▶ The problem:
Return the lines below that contain the word "ファンタ".

*** Entries provided ***

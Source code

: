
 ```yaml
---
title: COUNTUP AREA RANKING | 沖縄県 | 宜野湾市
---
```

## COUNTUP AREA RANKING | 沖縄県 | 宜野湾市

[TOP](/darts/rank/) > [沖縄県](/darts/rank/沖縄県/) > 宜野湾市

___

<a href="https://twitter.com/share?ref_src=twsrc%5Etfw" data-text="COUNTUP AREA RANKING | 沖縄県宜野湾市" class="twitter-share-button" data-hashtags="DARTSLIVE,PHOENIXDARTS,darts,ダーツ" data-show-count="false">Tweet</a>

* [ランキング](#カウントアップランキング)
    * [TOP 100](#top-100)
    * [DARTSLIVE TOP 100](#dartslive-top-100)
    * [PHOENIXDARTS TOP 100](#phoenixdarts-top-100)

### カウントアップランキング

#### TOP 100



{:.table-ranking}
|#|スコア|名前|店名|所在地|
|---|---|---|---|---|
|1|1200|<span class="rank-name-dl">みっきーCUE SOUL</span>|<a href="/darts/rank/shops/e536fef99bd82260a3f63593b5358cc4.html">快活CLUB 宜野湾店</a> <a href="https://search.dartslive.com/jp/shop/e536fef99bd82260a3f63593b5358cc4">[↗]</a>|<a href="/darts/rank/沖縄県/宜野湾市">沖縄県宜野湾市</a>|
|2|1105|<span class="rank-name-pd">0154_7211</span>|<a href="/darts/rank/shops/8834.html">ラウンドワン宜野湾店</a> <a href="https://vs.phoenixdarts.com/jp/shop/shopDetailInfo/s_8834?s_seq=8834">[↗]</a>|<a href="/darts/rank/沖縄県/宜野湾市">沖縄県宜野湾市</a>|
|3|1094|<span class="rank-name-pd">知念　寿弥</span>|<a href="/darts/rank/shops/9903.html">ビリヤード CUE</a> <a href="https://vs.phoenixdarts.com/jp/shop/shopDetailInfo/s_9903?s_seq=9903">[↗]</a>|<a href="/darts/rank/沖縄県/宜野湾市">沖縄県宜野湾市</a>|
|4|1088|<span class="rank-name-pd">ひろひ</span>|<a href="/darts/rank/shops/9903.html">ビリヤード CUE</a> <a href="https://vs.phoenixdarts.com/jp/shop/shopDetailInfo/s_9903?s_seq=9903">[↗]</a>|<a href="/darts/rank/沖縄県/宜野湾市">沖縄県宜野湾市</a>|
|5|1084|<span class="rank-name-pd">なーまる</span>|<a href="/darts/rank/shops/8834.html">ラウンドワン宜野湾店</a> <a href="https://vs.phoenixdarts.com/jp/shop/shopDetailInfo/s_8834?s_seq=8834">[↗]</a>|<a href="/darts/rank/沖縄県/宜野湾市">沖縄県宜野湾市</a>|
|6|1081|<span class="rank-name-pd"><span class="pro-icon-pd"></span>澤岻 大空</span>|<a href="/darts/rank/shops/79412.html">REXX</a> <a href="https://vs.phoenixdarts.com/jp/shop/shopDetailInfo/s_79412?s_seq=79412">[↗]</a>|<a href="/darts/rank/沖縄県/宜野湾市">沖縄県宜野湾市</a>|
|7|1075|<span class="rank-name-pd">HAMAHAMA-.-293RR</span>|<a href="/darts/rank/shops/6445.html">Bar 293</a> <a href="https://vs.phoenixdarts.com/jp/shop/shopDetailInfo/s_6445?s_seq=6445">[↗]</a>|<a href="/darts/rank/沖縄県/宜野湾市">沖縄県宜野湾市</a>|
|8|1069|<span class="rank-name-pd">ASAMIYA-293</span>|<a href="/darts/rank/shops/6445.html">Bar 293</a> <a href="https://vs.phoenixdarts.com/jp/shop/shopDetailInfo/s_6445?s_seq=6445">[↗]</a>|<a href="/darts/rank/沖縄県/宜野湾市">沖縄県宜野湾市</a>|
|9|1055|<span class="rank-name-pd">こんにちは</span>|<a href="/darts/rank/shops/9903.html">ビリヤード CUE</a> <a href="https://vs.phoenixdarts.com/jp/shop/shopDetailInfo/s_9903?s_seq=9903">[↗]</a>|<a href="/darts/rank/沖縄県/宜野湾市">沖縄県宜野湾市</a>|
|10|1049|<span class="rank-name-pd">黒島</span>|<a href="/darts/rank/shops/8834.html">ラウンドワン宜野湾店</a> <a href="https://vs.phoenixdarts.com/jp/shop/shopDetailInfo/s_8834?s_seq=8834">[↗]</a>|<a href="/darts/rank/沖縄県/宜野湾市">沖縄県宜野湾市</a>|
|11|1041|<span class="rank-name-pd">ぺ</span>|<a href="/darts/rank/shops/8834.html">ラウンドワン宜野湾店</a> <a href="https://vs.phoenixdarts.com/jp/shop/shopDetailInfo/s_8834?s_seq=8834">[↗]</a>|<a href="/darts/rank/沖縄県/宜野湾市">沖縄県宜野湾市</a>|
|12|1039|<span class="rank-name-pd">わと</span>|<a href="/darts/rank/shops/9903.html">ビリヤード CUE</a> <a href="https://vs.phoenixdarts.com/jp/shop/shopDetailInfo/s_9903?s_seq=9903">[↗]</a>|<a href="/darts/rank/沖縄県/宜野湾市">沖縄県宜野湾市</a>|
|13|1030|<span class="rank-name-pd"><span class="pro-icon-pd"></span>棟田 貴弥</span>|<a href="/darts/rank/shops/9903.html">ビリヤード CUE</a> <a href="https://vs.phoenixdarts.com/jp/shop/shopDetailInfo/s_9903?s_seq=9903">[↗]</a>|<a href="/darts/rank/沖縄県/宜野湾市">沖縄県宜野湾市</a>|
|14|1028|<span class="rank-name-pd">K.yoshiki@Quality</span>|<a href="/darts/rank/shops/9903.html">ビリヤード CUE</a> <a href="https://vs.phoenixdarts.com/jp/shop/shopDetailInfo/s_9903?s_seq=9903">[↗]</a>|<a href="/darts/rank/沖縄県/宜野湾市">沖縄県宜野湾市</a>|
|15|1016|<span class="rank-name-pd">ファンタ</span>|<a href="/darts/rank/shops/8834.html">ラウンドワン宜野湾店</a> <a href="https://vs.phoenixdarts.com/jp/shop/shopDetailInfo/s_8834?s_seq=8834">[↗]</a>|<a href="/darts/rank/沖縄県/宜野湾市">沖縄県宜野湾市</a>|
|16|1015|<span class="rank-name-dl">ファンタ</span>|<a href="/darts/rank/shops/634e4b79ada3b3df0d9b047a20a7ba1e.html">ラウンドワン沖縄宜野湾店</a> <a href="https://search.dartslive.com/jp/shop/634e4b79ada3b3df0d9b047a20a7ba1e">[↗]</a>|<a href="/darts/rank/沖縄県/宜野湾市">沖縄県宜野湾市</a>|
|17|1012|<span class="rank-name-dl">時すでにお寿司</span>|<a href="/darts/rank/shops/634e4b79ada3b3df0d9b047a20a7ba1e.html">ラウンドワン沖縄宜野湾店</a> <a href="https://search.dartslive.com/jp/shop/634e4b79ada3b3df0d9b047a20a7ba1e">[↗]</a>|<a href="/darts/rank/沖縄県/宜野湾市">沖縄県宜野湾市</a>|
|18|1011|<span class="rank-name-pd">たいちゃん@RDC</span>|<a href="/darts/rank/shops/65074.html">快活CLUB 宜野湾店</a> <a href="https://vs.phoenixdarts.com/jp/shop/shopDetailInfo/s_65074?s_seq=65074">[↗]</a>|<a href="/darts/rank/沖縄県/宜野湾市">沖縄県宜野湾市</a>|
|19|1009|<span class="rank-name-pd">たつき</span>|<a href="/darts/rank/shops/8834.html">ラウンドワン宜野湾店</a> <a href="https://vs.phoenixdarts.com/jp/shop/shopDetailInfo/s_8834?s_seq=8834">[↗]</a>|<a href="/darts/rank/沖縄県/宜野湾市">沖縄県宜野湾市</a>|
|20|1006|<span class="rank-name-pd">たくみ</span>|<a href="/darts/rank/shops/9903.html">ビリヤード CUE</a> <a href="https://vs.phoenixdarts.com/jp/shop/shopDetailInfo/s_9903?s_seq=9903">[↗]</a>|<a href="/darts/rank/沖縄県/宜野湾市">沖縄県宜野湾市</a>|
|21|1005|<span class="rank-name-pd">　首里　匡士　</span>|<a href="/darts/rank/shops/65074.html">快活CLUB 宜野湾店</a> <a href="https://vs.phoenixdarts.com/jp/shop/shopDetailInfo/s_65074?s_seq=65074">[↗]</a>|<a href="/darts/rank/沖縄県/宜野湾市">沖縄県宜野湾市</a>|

*** End of Entries provided ***
*** Entries provided ***

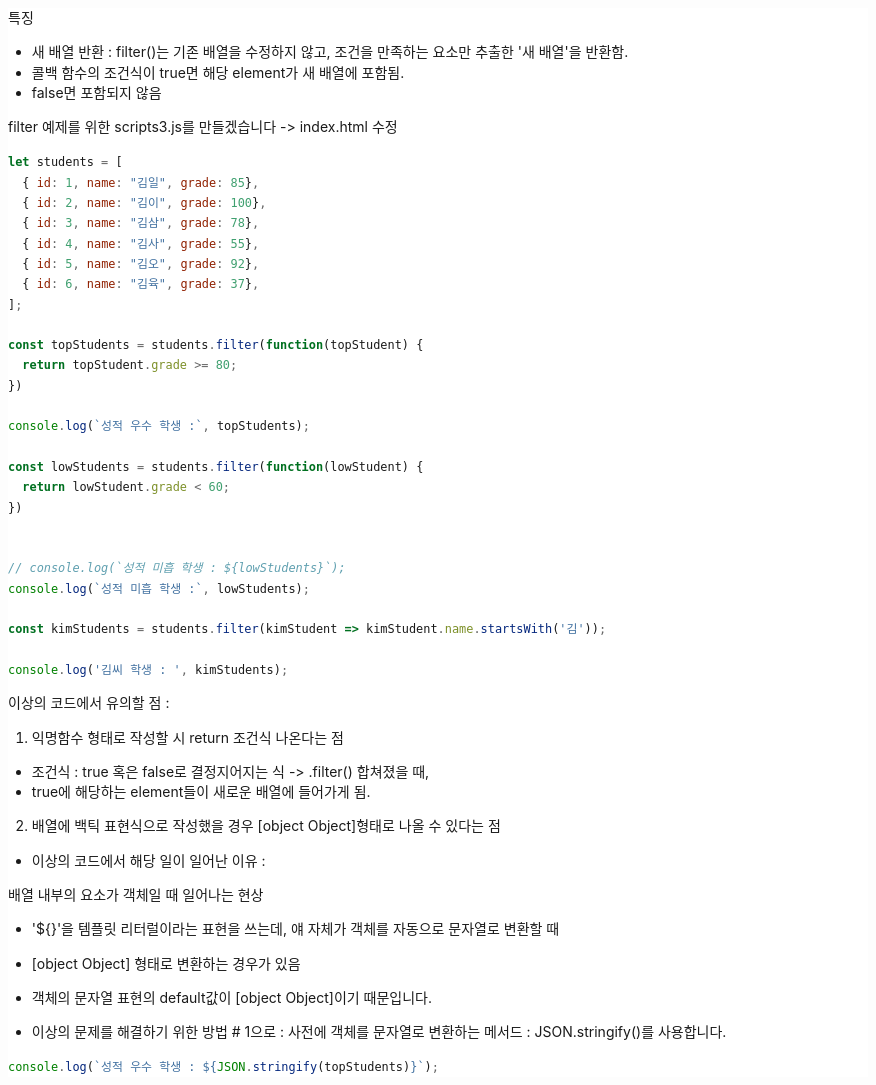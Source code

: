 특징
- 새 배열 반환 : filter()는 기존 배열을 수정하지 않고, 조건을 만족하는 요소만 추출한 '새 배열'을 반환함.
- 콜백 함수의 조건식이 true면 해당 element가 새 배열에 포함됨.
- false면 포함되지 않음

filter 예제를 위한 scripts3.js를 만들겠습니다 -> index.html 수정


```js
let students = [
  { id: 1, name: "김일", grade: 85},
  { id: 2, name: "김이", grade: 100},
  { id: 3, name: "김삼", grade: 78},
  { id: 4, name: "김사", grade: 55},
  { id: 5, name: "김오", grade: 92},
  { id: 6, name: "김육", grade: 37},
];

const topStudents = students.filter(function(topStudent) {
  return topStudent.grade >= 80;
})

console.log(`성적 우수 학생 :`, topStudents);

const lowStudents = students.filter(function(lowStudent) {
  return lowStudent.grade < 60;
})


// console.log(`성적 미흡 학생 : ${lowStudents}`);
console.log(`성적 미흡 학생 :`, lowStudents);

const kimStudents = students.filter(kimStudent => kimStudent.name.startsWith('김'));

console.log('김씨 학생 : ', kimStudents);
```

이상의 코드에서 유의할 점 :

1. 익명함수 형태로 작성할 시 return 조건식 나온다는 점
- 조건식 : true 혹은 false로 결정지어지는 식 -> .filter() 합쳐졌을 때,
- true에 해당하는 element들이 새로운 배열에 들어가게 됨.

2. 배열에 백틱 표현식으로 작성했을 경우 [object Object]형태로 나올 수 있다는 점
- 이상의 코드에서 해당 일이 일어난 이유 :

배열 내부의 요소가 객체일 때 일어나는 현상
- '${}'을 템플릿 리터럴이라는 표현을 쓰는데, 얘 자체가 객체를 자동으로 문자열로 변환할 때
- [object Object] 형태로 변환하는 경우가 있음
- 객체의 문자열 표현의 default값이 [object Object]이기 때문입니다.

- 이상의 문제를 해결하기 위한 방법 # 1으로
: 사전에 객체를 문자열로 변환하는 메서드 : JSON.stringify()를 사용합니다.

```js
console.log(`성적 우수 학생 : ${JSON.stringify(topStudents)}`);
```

*** End of Entries provided ***

▶ Response to this task:
|15|1016|<span class="rank-name-pd">ファンタ</span>|<a href="/darts/rank/shops/8834.html">ラウンドワン宜野湾店</a> <a href="https://vs.phoenixdarts.com/jp/shop/shopDetailInfo/s_8834?s_seq=8834">[↗]</a>|<a href="/darts/rank/沖縄県/宜野湾市">沖縄県宜野湾市</a>|
|16|1015|<span class="rank-name-dl">ファンタ</span>|<a href="/darts/rank/shops/634e4b79ada3b3df0d9b047a20a7ba1e.html">ラウンドワン沖縄宜野湾店</a> <a href="https://search.dartslive.com/jp/shop/634e4b79ada3b3df0d9b047a20a7ba1e">[↗]</a>|<a href="/darts/rank/沖縄県/宜野湾市">沖縄県宜野湾市</a>|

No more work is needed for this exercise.